Apache vs. IIS?. Interesting contrast between two sources. Port 80 Software just released a survey of "the Top 1000 Corporations'" web servers. It claims that Microsofts IIS is in use on at least 3x more sites than Apache. On the other hand, Netcraft's recent results are just the opposite, showing that Apache deployment exceeds that of IIS by nearly 3x when testing 42,807,275 sites worldwide. [Source: Robert Scoble and Sudhakar Sadasivuni] [Blogarithms]

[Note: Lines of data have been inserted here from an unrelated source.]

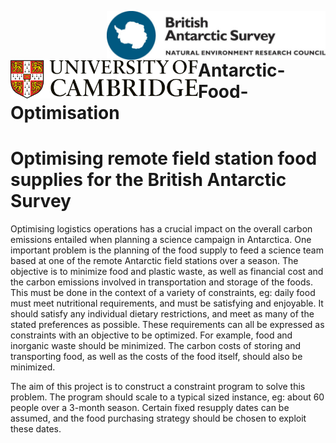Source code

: [<img align="right" src=Images/BAS_logo_colour.jpg width=350px>](https://bas.ac.uk/ai)
[<img align="left" src=Images/cambridge_university2.svg width=300px>](https://ai4er-cdt.esc.cam.ac.uk/)
<br/><br/>

# Antarctic-Food-Optimisation

<h1>Optimising remote field station food supplies for the British Antarctic Survey</h1>

Optimising logistics operations has a crucial impact on the overall carbon emissions entailed when 
planning a science campaign in Antarctica. One important problem is the planning of the food 
supply to feed a science team based at one of the remote Antarctic field stations over a season. 
The objective is to minimize food and plastic waste, as well as financial cost and the carbon 
emissions involved in transportation and storage of the foods. This must be done in the context of 
a variety of constraints, eg: daily food must meet nutritional requirements, and must be satisfying 
and enjoyable. It should satisfy any individual dietary restrictions, and meet as many of the stated 
preferences as possible. These requirements can all be expressed as constraints with an objective 
to be optimized. For example, food and inorganic waste should be minimized. The carbon costs of 
storing and transporting food, as well as the costs of the food itself, should also be minimized. 

The aim of this project is to construct a constraint program to solve this problem. The program 
should scale to a typical sized instance, eg: about 60 people over a 3-month season. Certain fixed 
resupply dates can be assumed, and the food purchasing strategy should be chosen to exploit 
these dates.




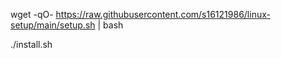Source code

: wget -qO- https://raw.githubusercontent.com/s16121986/linux-setup/main/setup.sh | bash

./install.sh
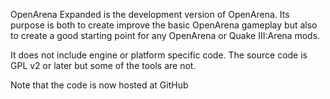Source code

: OpenArena Expanded is the development version of OpenArena. Its purpose is both to create improve the basic OpenArena gameplay but also to create a good starting point for any OpenArena or Quake III:Arena mods.

It does not include engine or platform specific code. The source code is GPL v2 or later but some of the tools are not.

Note that the code is now hosted at GitHub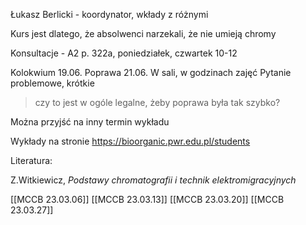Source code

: Łukasz Berlicki - koordynator, wkłady z różnymi

Kurs jest dlatego, że absolwenci narzekali, że nie umieją chromy

Konsultacje - A2 p. 322a, poniedziałek, czwartek 10-12

Kolokwium 19.06.
Poprawa 21.06.
W sali, w godzinach zajęć
Pytanie problemowe, krótkie

> czy to jest w ogóle legalne, żeby poprawa była tak szybko?

Można przyjść na inny termin wykładu

Wykłady na stronie https://bioorganic.pwr.edu.pl/students

Literatura:

Z.Witkiewicz, *Podstawy chromatografii i technik elektromigracyjnych*

[[MCCB 23.03.06]]
[[MCCB 23.03.13]]
[[MCCB 23.03.20]]
[[MCCB 23.03.27]]


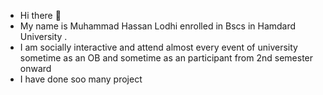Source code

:- Hi there 👋
- My name is Muhammad Hassan Lodhi  enrolled in Bscs in Hamdard University .
- I am socially interactive and attend almost every event of university sometime as an OB and sometime as an participant from 2nd semester onward 
- I have done soo many project 
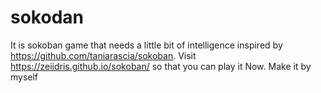 # sokodan
It is sokoban game that needs a little bit of intelligence inspired by https://github.com/taniarascia/sokoban. Visit https://zeiidris.github.io/sokoban/ so that you can play it Now.
Make it by myself
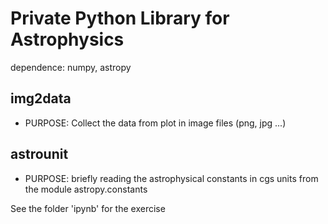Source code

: Private Python Library for Astrophysics
=======================================

dependence: numpy, astropy

img2data
-----------
* PURPOSE: Collect the data from plot in image files (png, jpg ...)

astrounit
-----------
* PURPOSE: briefly reading the astrophysical constants in cgs units from the module astropy.constants


See the folder 'ipynb' for the exercise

Things that make you go, "Hmmmmm."

 
This is a great article written by Jim Gary, a Distinguished Engineer in Microsoft's Scalable Servers Research Group, and manager of Microsoft's Bay Area Research Center (BARC). This article lays out a rule of thumb when evaluating if an application could benefit from a distributed computational paradigm. He argues that the break-even point between centralized and distributed applications is 10,000 instructions per byte of network traffic or about a minute of computation per megabyte of network traffic. This indicates that computationally intense applications benefit from the distributed model the most. There are very few widespread applications that require huge amounts of computational resources. As a matter of fact, none exist in the consumer world and very few in business.
 
I was looking for a web-based time tracking system to track tickets, incidents, and general work. I ran across Double Choco Latte (DCL) today and it looks promising. This will form a foundational piece for the reporting and tracking platform I am pulling together for Data Center Cost Allocation Engine (DCCAE). I hope to be able to reuse the reporting engine in DCL to some degree, integrate the DCCAE as a separate module, and build XML-RPC interfaces to the data sources. Hmmm. This is getting interesting.
 
Over the past couple of days I have realized that the amount of data I am dealing with on a daily basis is beginning to exceed my capacity to contain it. This may be due to impending fatherhood (t-59 days and counting), or it may just be due to disorganization. I have to dig up emails sent to me months ago, recall specific versions of files attached to emails, versions of documents on my hard drive, and data in an online project portal. I can't figure out a way to logically organize it all. My email and hard drive are very organized, but it is challenging reconciling the two some times. When files from my project portal and cc'd emails threads containing data I need to track are thrown into the mix, things get ugly. This is a personal scaling issue and I'm hitting a step function to the next level.
 
An interesting story from a couple of consultants I am working with. They were intercepted at the elevators this morning and asked to prove that their virus definitions were up to date. They work for a virtual consulting firm and use their own laptops. One of them had no anti-virus software on his computers, so the IT guy confiscated it, installed Norton Anti-Virus and removed his administration rights FROM HIS OWN COMPUTER!! The other consultant proved that his virus definitions had been updated, but couldn't get out to the Internet. Apparently, the IT staff had shut down every port on their switches until they verified that everyone had updated with virus definitions. My guys lost two hours today that I had to pay for because of this raid. I'm sure it was worse elsewhere.